<h1>Sampling a rating dataset from 500 users of the ml-25m dataset</h1>


<B>CAVEAT:<B> The sampling requires a copy of the ratings.csv file from an official source (see also [X] in the code below). See for instance https://grouplens.org/datasets/movielens/25m/ (last access: January 14, 2025).

We group the ml-25m benchmark dataset by userId and then order by the number of rating entries per user. By default, every user has at least 20 entries. We then create 500 equisized chunks of the histogram and sample one user per slice.
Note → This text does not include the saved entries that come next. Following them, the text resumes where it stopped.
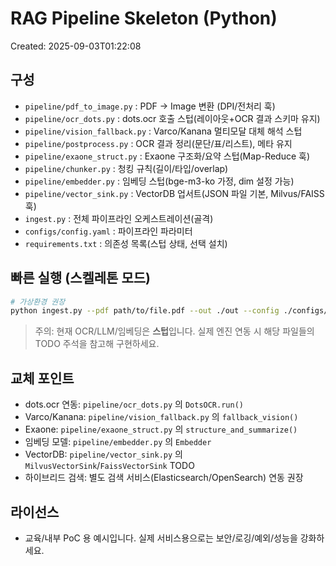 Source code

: # RAG Pipeline Skeleton (Python)
Created: 2025-09-03T01:22:08

## 구성
- `pipeline/pdf_to_image.py` : PDF → Image 변환 (DPI/전처리 훅)
- `pipeline/ocr_dots.py` : dots.ocr 호출 스텁(레이아웃+OCR 결과 스키마 유지)
- `pipeline/vision_fallback.py` : Varco/Kanana 멀티모달 대체 해석 스텁
- `pipeline/postprocess.py` : OCR 결과 정리(문단/표/리스트), 메타 유지
- `pipeline/exaone_struct.py` : Exaone 구조화/요약 스텁(Map-Reduce 훅)
- `pipeline/chunker.py` : 청킹 규칙(길이/타입/overlap)
- `pipeline/embedder.py` : 임베딩 스텁(bge-m3-ko 가정, dim 설정 가능)
- `pipeline/vector_sink.py` : VectorDB 업서트(JSON 파일 기본, Milvus/FAISS 훅)
- `ingest.py` : 전체 파이프라인 오케스트레이션(골격)
- `configs/config.yaml` : 파이프라인 파라미터
- `requirements.txt` : 의존성 목록(스텁 상태, 선택 설치)

## 빠른 실행 (스켈레톤 모드)
```bash
# 가상환경 권장
python ingest.py --pdf path/to/file.pdf --out ./out --config ./configs/config.yaml
```
> 주의: 현재 OCR/LLM/임베딩은 **스텁**입니다. 실제 엔진 연동 시 해당 파일들의 TODO 주석을 참고해 구현하세요.

## 교체 포인트
- dots.ocr 연동: `pipeline/ocr_dots.py` 의 `DotsOCR.run()`
- Varco/Kanana: `pipeline/vision_fallback.py` 의 `fallback_vision()`
- Exaone: `pipeline/exaone_struct.py` 의 `structure_and_summarize()`
- 임베딩 모델: `pipeline/embedder.py` 의 `Embedder`
- VectorDB: `pipeline/vector_sink.py` 의 `MilvusVectorSink`/`FaissVectorSink` TODO
- 하이브리드 검색: 별도 검색 서비스(Elasticsearch/OpenSearch) 연동 권장

## 라이선스
- 교육/내부 PoC 용 예시입니다. 실제 서비스용으로는 보안/로깅/예외/성능을 강화하세요.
Permission to use a sample of the ml-25m dataset has been granted on 11 November, 2022 (see /dec-cf-sim/data/ml-25m/2022-11-11_Permission to use a sample from the ml-25m dataset.pdf).

In [1]:
import pandas as pd
import numpy as np

def sample_n_users(df, n, random_state=1234):
    # sort userIds by number of rating entries (descending)
    sorted_userIds = df.value_counts("userId").index
    # split userIds into equalsized chunks 
    userId_chunks = np.array_split(sorted_userIds, n)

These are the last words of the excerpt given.